In a recent customer notice, Atlanta-based global freight transportation and logistics services provider UPS stated it will be extending its demand-based surcharges past peak season.
UPS said that the demand surcharge will extend to packages that require Additional Handling and Large Packages for all U.S. domestic, U.S. import, and U.S. export shipments for qualifying customers. And it added that a demand surcharge will apply to all packages that are Over Maximum Limits for all U.S. domestic, U.S. import, and U.S. export shipments.
What’s more, UPS said that, effective January 15 until further notice, Additional Handling will be $3.50 per package (down from $6.50 per package, from October 30 until January 14), with its Large Package Surcharge at $40.00 per package, down from $70.00 per package, October 30 until January 14, and $0.00 for Over Maximum Limits, down from $400.00, from October 30 until January 14.
UPS said that the demand surcharges listed above will apply on a weekly basis to each package over 105% of the Baseline weekly average volume for each service level, during the Specified Demand Period. And it added that the “highest surcharge amount applicable to the volume in excess of the Baseline average in a given week will apply to all packages over 105% of the Baseline weekly average volume in that week within each service level.”

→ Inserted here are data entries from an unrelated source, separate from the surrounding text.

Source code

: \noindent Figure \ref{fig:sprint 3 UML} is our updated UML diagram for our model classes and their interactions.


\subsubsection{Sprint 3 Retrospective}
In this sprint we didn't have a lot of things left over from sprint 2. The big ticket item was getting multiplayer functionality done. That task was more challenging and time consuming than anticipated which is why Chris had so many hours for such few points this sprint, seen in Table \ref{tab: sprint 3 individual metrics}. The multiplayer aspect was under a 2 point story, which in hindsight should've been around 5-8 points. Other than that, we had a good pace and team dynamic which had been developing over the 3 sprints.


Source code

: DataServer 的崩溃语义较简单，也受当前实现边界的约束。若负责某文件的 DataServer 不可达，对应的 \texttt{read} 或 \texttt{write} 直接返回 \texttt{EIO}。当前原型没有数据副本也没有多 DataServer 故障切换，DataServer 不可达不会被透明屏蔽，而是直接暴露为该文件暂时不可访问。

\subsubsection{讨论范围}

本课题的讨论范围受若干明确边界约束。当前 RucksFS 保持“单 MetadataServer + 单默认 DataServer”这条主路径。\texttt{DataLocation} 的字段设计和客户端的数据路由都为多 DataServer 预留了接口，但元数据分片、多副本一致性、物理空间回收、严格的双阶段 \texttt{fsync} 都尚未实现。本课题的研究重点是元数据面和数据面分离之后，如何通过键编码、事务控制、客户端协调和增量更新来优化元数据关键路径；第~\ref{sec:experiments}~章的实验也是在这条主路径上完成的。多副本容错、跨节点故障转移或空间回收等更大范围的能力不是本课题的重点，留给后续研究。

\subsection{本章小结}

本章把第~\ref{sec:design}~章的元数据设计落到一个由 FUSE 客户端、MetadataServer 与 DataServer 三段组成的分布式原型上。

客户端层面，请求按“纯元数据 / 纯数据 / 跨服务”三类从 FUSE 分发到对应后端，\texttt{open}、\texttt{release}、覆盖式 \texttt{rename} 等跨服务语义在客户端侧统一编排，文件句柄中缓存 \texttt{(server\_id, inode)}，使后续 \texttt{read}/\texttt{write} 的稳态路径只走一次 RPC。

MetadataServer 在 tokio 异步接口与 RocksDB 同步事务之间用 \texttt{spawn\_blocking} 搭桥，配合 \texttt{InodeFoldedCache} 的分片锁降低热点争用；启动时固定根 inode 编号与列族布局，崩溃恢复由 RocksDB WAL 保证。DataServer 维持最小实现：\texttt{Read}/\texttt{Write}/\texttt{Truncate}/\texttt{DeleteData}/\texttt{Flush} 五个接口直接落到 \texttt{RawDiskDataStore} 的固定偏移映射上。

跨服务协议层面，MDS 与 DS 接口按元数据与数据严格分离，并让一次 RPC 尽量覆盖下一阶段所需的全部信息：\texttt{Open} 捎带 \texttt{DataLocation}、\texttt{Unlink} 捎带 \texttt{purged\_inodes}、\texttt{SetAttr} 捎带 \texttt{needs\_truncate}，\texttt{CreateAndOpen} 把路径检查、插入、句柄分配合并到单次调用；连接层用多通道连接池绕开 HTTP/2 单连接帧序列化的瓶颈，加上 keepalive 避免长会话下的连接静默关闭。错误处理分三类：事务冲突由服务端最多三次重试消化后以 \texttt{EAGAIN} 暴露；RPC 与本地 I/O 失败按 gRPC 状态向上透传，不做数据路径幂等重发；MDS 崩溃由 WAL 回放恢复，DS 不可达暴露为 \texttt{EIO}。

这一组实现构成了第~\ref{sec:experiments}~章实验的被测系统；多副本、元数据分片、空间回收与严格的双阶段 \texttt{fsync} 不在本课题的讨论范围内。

Some of the primary demand surcharges issued by UPS, regarding UPS per-package demand surcharge, based on percentage over shippers’ baseline volume, include:
Jerry Hempstead, president of Hempstead Consulting, said that these charges reflect how UPS has more or less gone the same route as its main competitor, FedEx, has, in that these charges are no longer seasonal.
“They are now part of a revenue addiction that was fed by unchallenged increases announced by each carrier and the competitor upping the ante,” he said. “Because there was so much demand from the marketplace and really only two choices, shippers are forced to pay the price to service their orders. When both carriers are doing it, shippers don’t have leverage. But I am seeing in the package numbers that demand is in a rapid decline. The top line revenue number for the carriers is going to flip, the carriers can delay this somewhat with these surcharge additions, like this UPS announcement, but it will be a small band aid on an underlying gash. Once the coaster goes over the curve the shippers will be in a better position to negotiate and the carriers will be more responsive to a threat of losing a book of business. Stand by, the coaster is already on the down side of the hill.”
And Josh Taylor, Senior Director of Professional Services, for San Diego-based Shipware, an audit and parcel consulting services company, looked back to the UPS’s first quarter 2022 earnings call, when UPS CEO Carol Tomé explained her approach to pricing, saying: “Pricing is expected to remain firm, and we'll continue to price based on the value we provide to our customers.”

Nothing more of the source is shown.